> _EXERCISE DIRECTIONS_
Read the data that follows. Then repeat it exactly.

> _AVAILABLE DATA_
..........

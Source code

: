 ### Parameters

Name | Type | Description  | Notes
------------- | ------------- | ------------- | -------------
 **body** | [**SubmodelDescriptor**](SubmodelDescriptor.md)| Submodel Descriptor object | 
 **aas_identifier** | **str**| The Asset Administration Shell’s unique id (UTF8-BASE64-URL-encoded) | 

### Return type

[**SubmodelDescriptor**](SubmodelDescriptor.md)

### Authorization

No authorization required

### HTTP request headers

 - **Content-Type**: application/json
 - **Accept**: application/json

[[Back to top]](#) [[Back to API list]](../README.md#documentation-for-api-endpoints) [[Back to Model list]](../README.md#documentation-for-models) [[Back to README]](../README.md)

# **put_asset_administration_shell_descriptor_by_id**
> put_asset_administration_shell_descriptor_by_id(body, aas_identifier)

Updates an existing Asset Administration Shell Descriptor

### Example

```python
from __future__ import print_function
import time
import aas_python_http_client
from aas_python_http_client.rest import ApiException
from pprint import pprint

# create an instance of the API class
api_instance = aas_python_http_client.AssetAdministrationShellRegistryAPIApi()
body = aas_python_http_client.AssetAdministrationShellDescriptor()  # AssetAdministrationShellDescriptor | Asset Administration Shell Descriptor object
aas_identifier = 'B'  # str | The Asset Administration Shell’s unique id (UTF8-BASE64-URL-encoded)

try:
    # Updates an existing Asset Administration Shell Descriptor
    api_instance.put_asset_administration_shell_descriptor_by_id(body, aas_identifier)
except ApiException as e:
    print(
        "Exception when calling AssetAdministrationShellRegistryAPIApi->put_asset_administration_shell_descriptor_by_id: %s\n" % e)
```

..........

> _SOLUTION TO THIS PROBLEM_
Source code

: ### Parameters

Name | Type | Description  | Notes
------------- | ------------- | ------------- | -------------
 **body** | [**SubmodelDescriptor**](SubmodelDescriptor.md)| Submodel Descriptor object | 
 **aas_identifier** | **str**| The Asset Administration Shell’s unique id (UTF8-BASE64-URL-encoded) | 

### Return type

[**SubmodelDescriptor**](SubmodelDescriptor.md)

### Authorization

No authorization required

### HTTP request headers

 - **Content-Type**: application/json
 - **Accept**: application/json

[[Back to top]](#) [[Back to API list]](../README.md#documentation-for-api-endpoints) [[Back to Model list]](../README.md#documentation-for-models) [[Back to README]](../README.md)

# **put_asset_administration_shell_descriptor_by_id**
> put_asset_administration_shell_descriptor_by_id(body, aas_identifier)

Updates an existing Asset Administration Shell Descriptor

### Example

```python
from __future__ import print_function
import time
import aas_python_http_client
from aas_python_http_client.rest import ApiException
from pprint import pprint

# create an instance of the API class
api_instance = aas_python_http_client.AssetAdministrationShellRegistryAPIApi()
body = aas_python_http_client.AssetAdministrationShellDescriptor()  # AssetAdministrationShellDescriptor | Asset Administration Shell Descriptor object
aas_identifier = 'B'  # str | The Asset Administration Shell’s unique id (UTF8-BASE64-URL-encoded)

try:
    # Updates an existing Asset Administration Shell Descriptor
    api_instance.put_asset_administration_shell_descriptor_by_id(body, aas_identifier)
except ApiException as e:
    print(
        "Exception when calling AssetAdministrationShellRegistryAPIApi->put_asset_administration_shell_descriptor_by_id: %s\n" % e)
```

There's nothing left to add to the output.